___ Provided records

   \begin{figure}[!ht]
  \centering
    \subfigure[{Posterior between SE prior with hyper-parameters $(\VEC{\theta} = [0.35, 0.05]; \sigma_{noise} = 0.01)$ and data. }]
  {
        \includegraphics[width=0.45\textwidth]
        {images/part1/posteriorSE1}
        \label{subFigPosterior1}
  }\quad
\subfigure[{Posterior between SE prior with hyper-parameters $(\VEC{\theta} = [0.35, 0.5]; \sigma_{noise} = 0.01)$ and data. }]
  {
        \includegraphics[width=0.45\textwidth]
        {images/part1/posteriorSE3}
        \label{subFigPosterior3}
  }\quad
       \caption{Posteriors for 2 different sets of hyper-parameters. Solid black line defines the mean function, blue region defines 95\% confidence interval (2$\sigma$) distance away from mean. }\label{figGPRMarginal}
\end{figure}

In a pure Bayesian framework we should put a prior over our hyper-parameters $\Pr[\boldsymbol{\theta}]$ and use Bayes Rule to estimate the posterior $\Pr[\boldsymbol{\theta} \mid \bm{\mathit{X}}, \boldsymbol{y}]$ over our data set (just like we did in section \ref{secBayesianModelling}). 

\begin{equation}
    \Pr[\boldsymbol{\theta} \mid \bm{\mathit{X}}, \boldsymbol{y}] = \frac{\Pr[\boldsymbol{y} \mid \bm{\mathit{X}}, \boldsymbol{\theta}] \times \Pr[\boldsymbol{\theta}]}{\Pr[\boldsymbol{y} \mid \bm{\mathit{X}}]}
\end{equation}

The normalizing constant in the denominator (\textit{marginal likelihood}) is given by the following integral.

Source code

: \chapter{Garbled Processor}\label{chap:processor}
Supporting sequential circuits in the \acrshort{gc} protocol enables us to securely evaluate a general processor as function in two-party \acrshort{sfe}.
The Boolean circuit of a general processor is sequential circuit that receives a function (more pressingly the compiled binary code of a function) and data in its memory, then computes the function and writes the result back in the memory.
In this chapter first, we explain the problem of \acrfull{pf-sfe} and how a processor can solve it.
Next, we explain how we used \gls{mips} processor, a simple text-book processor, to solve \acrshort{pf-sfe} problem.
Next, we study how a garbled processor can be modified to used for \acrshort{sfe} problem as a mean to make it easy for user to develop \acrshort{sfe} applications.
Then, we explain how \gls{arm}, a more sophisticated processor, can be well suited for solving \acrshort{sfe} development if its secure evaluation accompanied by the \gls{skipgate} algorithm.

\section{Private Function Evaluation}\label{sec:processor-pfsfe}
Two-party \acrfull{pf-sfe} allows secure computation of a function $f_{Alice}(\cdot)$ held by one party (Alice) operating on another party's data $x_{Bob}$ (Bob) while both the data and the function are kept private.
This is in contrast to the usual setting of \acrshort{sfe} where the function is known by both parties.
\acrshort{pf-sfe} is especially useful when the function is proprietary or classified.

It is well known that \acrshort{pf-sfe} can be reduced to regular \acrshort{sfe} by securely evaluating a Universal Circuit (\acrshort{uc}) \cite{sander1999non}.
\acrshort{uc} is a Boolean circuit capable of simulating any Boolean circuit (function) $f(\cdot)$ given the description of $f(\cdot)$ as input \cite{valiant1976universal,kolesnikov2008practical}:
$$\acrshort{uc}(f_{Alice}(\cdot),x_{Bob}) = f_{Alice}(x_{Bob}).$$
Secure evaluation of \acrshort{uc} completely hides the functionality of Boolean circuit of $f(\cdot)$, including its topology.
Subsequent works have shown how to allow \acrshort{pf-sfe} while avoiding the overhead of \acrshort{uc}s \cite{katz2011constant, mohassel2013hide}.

______

**Problem:**
Copy every line that appears above, with each word kept as it is.

**Answer area:**
   \begin{figure}[!ht]
  \centering
    \subfigure[{Posterior between SE prior with hyper-parameters $(\VEC{\theta} = [0.35, 0.05]; \sigma_{noise} = 0.01)$ and data. }]
  {
        \includegraphics[width=0.45\textwidth]
        {images/part1/posteriorSE1}
        \label{subFigPosterior1}
  }\quad
\subfigure[{Posterior between SE prior with hyper-parameters $(\VEC{\theta} = [0.35, 0.5]; \sigma_{noise} = 0.01)$ and data. }]
  {
        \includegraphics[width=0.45\textwidth]
        {images/part1/posteriorSE3}
        \label{subFigPosterior3}
  }\quad
       \caption{Posteriors for 2 different sets of hyper-parameters. Solid black line defines the mean function, blue region defines 95\% confidence interval (2$\sigma$) distance away from mean. }\label{figGPRMarginal}
\end{figure}

In a pure Bayesian framework we should put a prior over our hyper-parameters $\Pr[\boldsymbol{\theta}]$ and use Bayes Rule to estimate the posterior $\Pr[\boldsymbol{\theta} \mid \bm{\mathit{X}}, \boldsymbol{y}]$ over our data set (just like we did in section \ref{secBayesianModelling}). 

\begin{equation}
    \Pr[\boldsymbol{\theta} \mid \bm{\mathit{X}}, \boldsymbol{y}] = \frac{\Pr[\boldsymbol{y} \mid \bm{\mathit{X}}, \boldsymbol{\theta}] \times \Pr[\boldsymbol{\theta}]}{\Pr[\boldsymbol{y} \mid \bm{\mathit{X}}]}
\end{equation}

The normalizing constant in the denominator (\textit{marginal likelihood}) is given by the following integral.

Source code

: \chapter{Garbled Processor}\label{chap:processor}
Supporting sequential circuits in the \acrshort{gc} protocol enables us to securely evaluate a general processor as function in two-party \acrshort{sfe}.
The Boolean circuit of a general processor is sequential circuit that receives a function (more pressingly the compiled binary code of a function) and data in its memory, then computes the function and writes the result back in the memory.
In this chapter first, we explain the problem of \acrfull{pf-sfe} and how a processor can solve it.
Next, we explain how we used \gls{mips} processor, a simple text-book processor, to solve \acrshort{pf-sfe} problem.
Next, we study how a garbled processor can be modified to used for \acrshort{sfe} problem as a mean to make it easy for user to develop \acrshort{sfe} applications.
Then, we explain how \gls{arm}, a more sophisticated processor, can be well suited for solving \acrshort{sfe} development if its secure evaluation accompanied by the \gls{skipgate} algorithm.

\section{Private Function Evaluation}\label{sec:processor-pfsfe}
Two-party \acrfull{pf-sfe} allows secure computation of a function $f_{Alice}(\cdot)$ held by one party (Alice) operating on another party's data $x_{Bob}$ (Bob) while both the data and the function are kept private.
This is in contrast to the usual setting of \acrshort{sfe} where the function is known by both parties.
\acrshort{pf-sfe} is especially useful when the function is proprietary or classified.

It is well known that \acrshort{pf-sfe} can be reduced to regular \acrshort{sfe} by securely evaluating a Universal Circuit (\acrshort{uc}) \cite{sander1999non}.
\acrshort{uc} is a Boolean circuit capable of simulating any Boolean circuit (function) $f(\cdot)$ given the description of $f(\cdot)$ as input \cite{valiant1976universal,kolesnikov2008practical}:
$$\acrshort{uc}(f_{Alice}(\cdot),x_{Bob}) = f_{Alice}(x_{Bob}).$$
Secure evaluation of \acrshort{uc} completely hides the functionality of Boolean circuit of $f(\cdot)$, including its topology.
Subsequent works have shown how to allow \acrshort{pf-sfe} while avoiding the overhead of \acrshort{uc}s \cite{katz2011constant, mohassel2013hide}.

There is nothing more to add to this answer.